Thursday, July 11, 2013

How To Put Together Your Writing Portfolio

By Marenda Taylor


If you want to offer writing services to other internet marketers, one of the most important components you'll need is some samples of your writing. Your potential customers don't just want to see what type of writing you've done and what topics you've written about, they want to see how good your writing is. The easiest way to offer these samples for people to review is through a portfolio website.

Most people think of photography or web design when they think of a portfolio site, but it works equally well for writing. Your portfolio site should have different examples of your writing. Ideally, you should provide several different types of content:

1. Articles 2. Blog posts 3. Short reports 4. eBooks 5. Longer training courses

Essentially, any type or style of writing that you offer should have examples.

There are a couple of ways that you can come up with this content. The obvious one is to simply write some sample content that you can post to your own website.

You can kill two birds with one stone by writing about topics that would be of interest to people viewing your portfolio. That content would not only work as a sample, it would also help your website get ranked in the search engines and generate more traffic to your site.

Using examples from work you've done for past clients is another possibility for your portfolio site.

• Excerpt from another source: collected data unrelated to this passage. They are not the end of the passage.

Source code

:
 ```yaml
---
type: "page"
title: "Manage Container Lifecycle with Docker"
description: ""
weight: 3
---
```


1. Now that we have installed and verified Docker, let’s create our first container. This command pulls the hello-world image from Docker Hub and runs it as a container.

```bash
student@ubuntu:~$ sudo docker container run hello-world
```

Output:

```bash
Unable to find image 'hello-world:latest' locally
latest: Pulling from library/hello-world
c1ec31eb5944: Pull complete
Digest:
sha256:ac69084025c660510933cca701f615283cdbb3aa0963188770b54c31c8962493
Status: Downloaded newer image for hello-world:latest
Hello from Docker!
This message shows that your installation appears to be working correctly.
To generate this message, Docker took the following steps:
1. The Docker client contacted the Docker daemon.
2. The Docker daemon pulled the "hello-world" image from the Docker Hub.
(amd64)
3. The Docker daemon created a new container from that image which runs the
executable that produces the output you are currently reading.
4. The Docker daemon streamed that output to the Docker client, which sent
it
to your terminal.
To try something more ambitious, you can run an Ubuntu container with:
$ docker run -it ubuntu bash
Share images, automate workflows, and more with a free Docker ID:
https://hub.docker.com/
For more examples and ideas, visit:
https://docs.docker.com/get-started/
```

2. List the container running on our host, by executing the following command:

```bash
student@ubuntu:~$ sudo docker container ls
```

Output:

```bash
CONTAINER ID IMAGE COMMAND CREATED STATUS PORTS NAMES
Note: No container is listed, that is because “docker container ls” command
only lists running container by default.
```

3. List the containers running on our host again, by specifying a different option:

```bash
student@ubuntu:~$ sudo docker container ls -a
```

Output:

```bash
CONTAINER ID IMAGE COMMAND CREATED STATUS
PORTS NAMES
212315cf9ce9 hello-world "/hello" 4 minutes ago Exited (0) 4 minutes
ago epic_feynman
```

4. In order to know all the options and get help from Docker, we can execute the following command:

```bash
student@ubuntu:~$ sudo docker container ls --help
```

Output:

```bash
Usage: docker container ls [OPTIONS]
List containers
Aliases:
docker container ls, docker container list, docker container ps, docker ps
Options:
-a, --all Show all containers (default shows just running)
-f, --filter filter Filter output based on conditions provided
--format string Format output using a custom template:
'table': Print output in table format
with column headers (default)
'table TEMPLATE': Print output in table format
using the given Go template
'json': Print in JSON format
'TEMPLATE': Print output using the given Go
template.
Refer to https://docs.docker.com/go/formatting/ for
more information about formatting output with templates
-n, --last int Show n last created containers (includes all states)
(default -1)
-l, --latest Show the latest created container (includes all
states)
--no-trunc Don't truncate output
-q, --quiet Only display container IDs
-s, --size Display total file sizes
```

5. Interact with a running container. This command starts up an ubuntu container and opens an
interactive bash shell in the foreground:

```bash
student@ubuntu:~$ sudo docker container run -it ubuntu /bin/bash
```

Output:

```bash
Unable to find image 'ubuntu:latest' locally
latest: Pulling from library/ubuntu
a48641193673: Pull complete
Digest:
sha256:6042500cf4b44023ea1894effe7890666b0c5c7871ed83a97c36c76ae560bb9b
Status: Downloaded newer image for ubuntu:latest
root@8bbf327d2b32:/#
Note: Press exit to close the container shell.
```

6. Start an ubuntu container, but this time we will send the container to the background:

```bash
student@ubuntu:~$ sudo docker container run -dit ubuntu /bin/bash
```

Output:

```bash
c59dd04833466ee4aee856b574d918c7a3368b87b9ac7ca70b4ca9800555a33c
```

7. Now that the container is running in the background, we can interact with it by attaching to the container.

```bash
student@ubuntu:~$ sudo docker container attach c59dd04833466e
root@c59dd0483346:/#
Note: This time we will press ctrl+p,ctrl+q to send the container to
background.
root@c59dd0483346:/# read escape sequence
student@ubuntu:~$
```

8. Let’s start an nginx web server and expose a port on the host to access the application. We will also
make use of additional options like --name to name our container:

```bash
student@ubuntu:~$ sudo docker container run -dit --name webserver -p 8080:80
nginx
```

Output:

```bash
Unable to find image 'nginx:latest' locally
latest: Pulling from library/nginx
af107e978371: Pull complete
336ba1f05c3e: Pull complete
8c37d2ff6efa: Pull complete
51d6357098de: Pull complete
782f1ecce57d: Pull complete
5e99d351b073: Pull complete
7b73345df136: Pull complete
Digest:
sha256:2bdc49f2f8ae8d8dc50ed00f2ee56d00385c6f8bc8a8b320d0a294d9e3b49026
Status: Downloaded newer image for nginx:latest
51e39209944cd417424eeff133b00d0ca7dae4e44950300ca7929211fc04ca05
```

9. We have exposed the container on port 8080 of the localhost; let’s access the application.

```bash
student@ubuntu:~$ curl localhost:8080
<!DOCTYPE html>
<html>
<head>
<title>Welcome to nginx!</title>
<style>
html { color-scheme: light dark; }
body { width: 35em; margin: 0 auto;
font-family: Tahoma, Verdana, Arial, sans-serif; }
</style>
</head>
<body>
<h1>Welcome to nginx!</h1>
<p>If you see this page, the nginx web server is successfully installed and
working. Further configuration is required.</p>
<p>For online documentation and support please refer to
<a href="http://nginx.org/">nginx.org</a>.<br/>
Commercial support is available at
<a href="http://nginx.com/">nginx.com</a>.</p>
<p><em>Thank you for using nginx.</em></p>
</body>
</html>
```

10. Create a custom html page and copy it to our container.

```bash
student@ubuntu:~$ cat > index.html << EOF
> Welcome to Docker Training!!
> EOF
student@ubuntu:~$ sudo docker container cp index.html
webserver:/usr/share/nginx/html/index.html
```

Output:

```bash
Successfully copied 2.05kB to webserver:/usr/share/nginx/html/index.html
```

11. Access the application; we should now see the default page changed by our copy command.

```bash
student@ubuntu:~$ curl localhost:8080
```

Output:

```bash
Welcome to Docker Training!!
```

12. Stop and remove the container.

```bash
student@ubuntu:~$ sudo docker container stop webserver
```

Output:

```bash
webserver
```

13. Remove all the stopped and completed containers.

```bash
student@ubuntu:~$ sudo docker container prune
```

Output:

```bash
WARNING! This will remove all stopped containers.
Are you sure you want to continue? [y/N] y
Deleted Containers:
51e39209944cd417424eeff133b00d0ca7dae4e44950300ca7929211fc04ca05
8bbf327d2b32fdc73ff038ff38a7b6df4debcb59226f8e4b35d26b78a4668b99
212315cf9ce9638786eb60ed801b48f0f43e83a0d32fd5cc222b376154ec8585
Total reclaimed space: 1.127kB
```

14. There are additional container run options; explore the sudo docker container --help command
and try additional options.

These types of examples can work very well since they're actually client work, but you need to be sure you get the client's permission before you do this. If they don't want you to post their content on your website, just don't do it.

If you're dealing with web content such as articles or blog posts, you can simply post these directly to your portfolio site. But if you're dealing with longer content like ebooks or reports, it's usually easier for your potential customers to review it in PDF format.

Part of the reason is this gives you more opportunity to show off your content, maybe by adding some attractive graphics and other design cues. Even if people are mainly interested in your writing, presentation is still part of the deal.

If a potential client is comparing you and another writer, don't you think they'd be more likely to choose the content that looks nicer? If your competitor's writing is roughly equivalent to yours, the nicer design is probably going to win the project.